Quadratic equations

[airbornewife29]

I need some help. Can anyone help me? We are doing quadratic equations. I am lost.

First problem; q(x)= 2x^2 + 3x - 1

The other problem;
Question:

To answer this question: Solve (x-1)^2=-49

Suppose your classmate wrote the first step of the solution as:

Take square root

x – 1 = 7 or x - 1 = -7

We now add 1 to each side of equations to solve for x.

x = 8 or x = -6

This is not correct since neither answer checks in the original equation. Can you correct this error?
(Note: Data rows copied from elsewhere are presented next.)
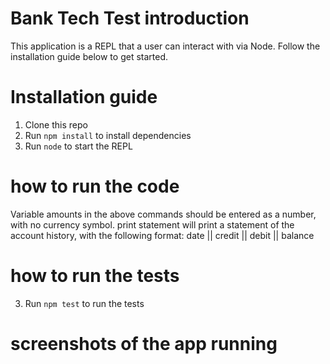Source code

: # Bank Tech Test introduction

This application is a REPL that a user can interact with via Node.
Follow the installation guide below to get started.

# Installation guide

1. Clone this repo
2. Run `npm install` to install dependencies
3. Run `node` to start the REPL

# how to run the code

Variable amounts in the above commands should be entered as a number, with no currency symbol.
print statement will print a statement of the account history, with the following format:
date || credit || debit || balance

# how to run the tests

3. Run `npm test` to run the tests

# screenshots of the app running
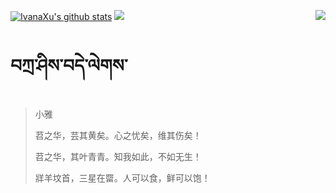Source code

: [![IvanaXu's github stats](https://github-readme-stats.vercel.app/api?username=IvanaXu&show_icons=true&theme=vue-dark)](https://github.com/anuraghazra/github-readme-stats)
<img align="right" src="https://github-readme-stats.vercel.app/api/top-langs/?username=IvanaXu&langs_count=7&theme=graywhite" />
<img src="https://github-readme-stats.vercel.app/api/wakatime?username=IvanaXu&layout=compact&langs_count=6&theme=vue-dark&&custom_title=Programming Times(Jul 29 2021-)" />
# བཀྲ་ཤིས་བདེ་ལེགས་
> 小雅
> 
> 苕之华，芸其黄矣。心之忧矣，维其伤矣！
> 
> 苕之华，其叶青青。知我如此，不如无生！
> 
> 牂羊坟首，三星在罶。人可以食，鲜可以饱！
>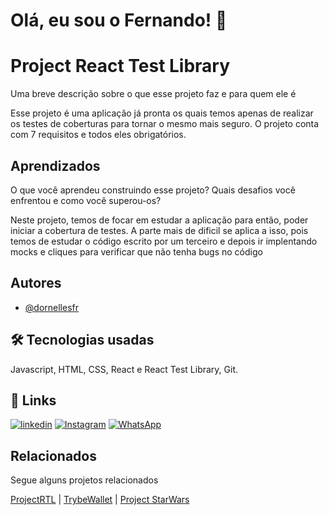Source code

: 
# Olá, eu sou o Fernando! 👋


# Project React Test Library

Uma breve descrição sobre o que esse projeto faz e para quem ele é

Esse projeto é uma aplicação já pronta os quais temos apenas de realizar os testes de coberturas para tornar o mesmo mais seguro.
O projeto conta com 7 requisitos e todos eles obrigatórios.
## Aprendizados

O que você aprendeu construindo esse projeto? Quais desafios você enfrentou e como você superou-os?

Neste projeto, temos de focar em estudar a aplicação para então, poder iniciar a cobertura de testes. A parte mais de dificil se aplica a isso, pois temos de estudar o código escrito por um terceiro e depois ir implentando mocks e cliques para verificar que não tenha bugs no código
## Autores

- [@dornellesfr](https://www.github.com/dornellesfr)


## 🛠 Tecnologias usadas
Javascript, HTML, CSS, React e React Test Library, Git.


## 🔗 Links

[![linkedin](https://img.shields.io/badge/linkedin-0A66C2?style=for-the-badge&logo=linkedin&logoColor=white)](https://www.linkedin.com/in/fernando-dornelles-rocha-3b11b921a/)
[![Instagram](https://img.shields.io/badge/Instagram-%23E4405F.svg?style=for-the-badge&logo=Instagram&logoColor=white)](https://instagram.com/dornellesfr)
[![WhatsApp](https://img.shields.io/badge/WhatsApp-25D366?style=for-the-badge&logo=whatsapp&logoColor=white)](https://wa.me/5551997463822)

## Relacionados

Segue alguns projetos relacionados

[ProjectRTL](https://github.com/dornellesfr/react-testing-library) |
[TrybeWallet](https://github.com/dornellesfr/trybe-wallet) |
[Project StarWars](https://github.com/dornellesfr/starwars-project)
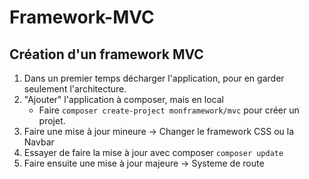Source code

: # Framework-MVC
## Création d'un framework MVC 
1. Dans un premier temps décharger l'application, pour en garder seulement l'architecture.
2. "Ajouter" l'application à composer, mais en local
    - Faire `composer create-project monframework/mvc` pour créer un projet.
3. Faire une mise à jour mineure -> Changer le framework CSS ou la Navbar
5. Essayer de faire la mise à jour avec composer `composer update`
6. Faire ensuite une mise à jour majeure -> Systeme de route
Please explain your thinking in simple language.

 

[Deleted member 4993]

I need some help. Can anyone help me? We are doing quadratic equations. I am lost.
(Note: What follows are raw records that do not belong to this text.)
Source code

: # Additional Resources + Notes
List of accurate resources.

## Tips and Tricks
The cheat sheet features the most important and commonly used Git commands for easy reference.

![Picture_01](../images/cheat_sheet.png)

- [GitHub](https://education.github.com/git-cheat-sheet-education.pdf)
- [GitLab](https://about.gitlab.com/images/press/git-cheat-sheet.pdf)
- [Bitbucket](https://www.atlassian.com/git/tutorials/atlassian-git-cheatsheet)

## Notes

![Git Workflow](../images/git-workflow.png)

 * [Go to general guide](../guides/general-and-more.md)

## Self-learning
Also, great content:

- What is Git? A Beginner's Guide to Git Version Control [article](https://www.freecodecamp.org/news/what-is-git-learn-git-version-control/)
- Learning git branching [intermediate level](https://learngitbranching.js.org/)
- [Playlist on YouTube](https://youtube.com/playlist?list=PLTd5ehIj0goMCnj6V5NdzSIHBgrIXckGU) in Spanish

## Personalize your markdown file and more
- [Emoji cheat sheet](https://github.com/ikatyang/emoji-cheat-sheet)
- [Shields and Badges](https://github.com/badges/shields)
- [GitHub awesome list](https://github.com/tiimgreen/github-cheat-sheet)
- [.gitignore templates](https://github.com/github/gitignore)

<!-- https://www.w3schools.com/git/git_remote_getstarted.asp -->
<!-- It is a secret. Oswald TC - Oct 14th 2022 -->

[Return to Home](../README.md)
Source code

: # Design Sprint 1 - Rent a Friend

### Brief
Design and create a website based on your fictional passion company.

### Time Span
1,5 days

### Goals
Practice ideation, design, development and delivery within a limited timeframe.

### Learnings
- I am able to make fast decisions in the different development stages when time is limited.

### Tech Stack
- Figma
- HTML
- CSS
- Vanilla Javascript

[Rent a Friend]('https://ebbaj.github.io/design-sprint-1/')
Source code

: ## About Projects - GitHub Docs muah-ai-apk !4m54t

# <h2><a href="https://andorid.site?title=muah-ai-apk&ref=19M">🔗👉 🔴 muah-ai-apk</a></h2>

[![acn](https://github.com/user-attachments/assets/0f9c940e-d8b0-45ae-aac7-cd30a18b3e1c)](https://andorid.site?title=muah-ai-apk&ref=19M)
First problem; q(x)= 2x^2 + 3x - 1

Can you write the solution of quadratic equation for us. If you cannot find it in your textbook - google it.

The other problem;
Question:

To answer this question: Solve (x-1)^2=-49

Suppose your classmate wrote the first step of the solution as:

Take square root << There is a negative sign in front of 49 ? what does that imply?

x – 1 = 7 or x - 1 = -7

We now add 1 to each side of equations to solve for x.

x = 8 or x = -6

This is not correct since neither answer checks in the original equation. Can you correct this error? Please explain your thinking in simple language.

 

[dbngshuroy]

I need some help. Can anyone help me? We are doing quadratic equations. I am lost.
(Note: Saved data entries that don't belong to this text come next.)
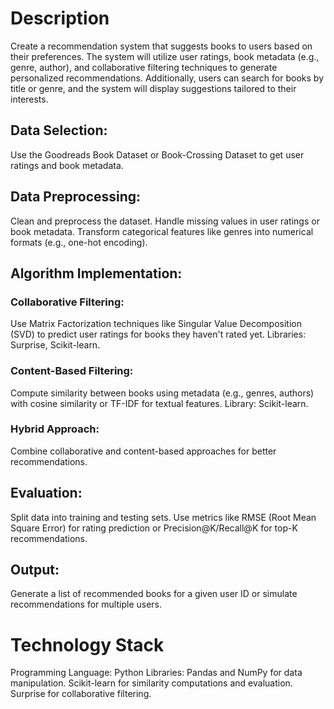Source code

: # Description
Create a recommendation system that suggests books to users based on their preferences. The system will utilize user ratings, book metadata (e.g., genre, author), and collaborative filtering techniques to generate personalized recommendations. Additionally, users can search for books by title or genre, and the system will display suggestions tailored to their interests.

## Data Selection:
Use the Goodreads Book Dataset or Book-Crossing Dataset to get user ratings and book metadata.

## Data Preprocessing:
Clean and preprocess the dataset.
Handle missing values in user ratings or book metadata.
Transform categorical features like genres into numerical formats (e.g., one-hot encoding).

## Algorithm Implementation:
### Collaborative Filtering:
Use Matrix Factorization techniques like Singular Value Decomposition (SVD) to predict user ratings for books they haven't rated yet.
Libraries: Surprise, Scikit-learn.
### Content-Based Filtering:
Compute similarity between books using metadata (e.g., genres, authors) with cosine similarity or TF-IDF for textual features.
Library: Scikit-learn.
### Hybrid Approach:
Combine collaborative and content-based approaches for better recommendations.

## Evaluation:
Split data into training and testing sets.
Use metrics like RMSE (Root Mean Square Error) for rating prediction or Precision@K/Recall@K for top-K recommendations.

## Output:
Generate a list of recommended books for a given user ID or simulate recommendations for multiple users.

# Technology Stack
Programming Language: Python
Libraries:
Pandas and NumPy for data manipulation.
Scikit-learn for similarity computations and evaluation.
Surprise for collaborative filtering.

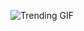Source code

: ![Trending GIF](https://media3.giphy.com/media/v1.Y2lkPThiYjIxNzcyam0zM3Rsb3N4dmY0ZGgyazJ0MXFkZmltYXB3YmtnaXJkYWlrNmQ1NyZlcD12MV9naWZzX3NlYXJjaCZjdD1n/SXOaBm5npU8UcTuTLk/giphy.gif)
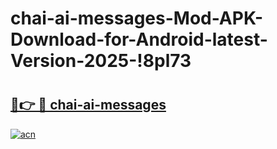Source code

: # chai-ai-messages-Mod-APK-Download-for-Android-latest-Version-2025-!8pl73

# <h2><a href="https://t8q1bu.esa.edu.pl?title=chai-ai-messages&ref=8pl73">🔗👉 🔴 chai-ai-messages</a></h2>

[![acn](https://github.com/user-attachments/assets/0f9c940e-d8b0-45ae-aac7-cd30a18b3e1c)](https://t8q1bu.esa.edu.pl?title=chai-ai-messages&ref=8pl73)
First problem; q(x)= 2x^2 + 3x - 1

Problem1: q(x)= 2x^2 + 3x - 1 . I have to find the roots of the polynomial .Right?
Let's take a more general equation ax^2 + bx + c = 0 [a != 0]

Solving it we get

You can know it's proof from http://en.wikipedia.org/wiki/Quadratic_equation
your problem is a special case of the gen. equation. so putting a = 2 , b = 3 ,c = -1 you get the solution.

The other problem;
Question:

To answer this question: Solve (x-1)^2=-49

Suppose your classmate wrote the first step of the solution as:

Take square root

x – 1 = 7 or x - 1 = -7

We now add 1 to each side of equations to solve for x.

x = 8 or x = -6

This is not correct since neither answer checks in the original equation. Can you correct this error? Please explain your thinking in simple language.

Problem2:
(x-1)^2 = -49 does not imply x-1 = 7,-7 so You can not write the step.
let's do an different approach.
(x-1)^2 + 49 = 0
(x-1)^2 +7^2 = 0
2[(x-1)^2 +7^2] = 0

(x+6)^2 + (x-8)^2 = 0

Now here is 2 conditions.

• 1. x is Real
  2. x is not Real

if the first condition is true then
x+6 =0 and x-8 = 0 simultaneously which is not possible.so case 1 is false.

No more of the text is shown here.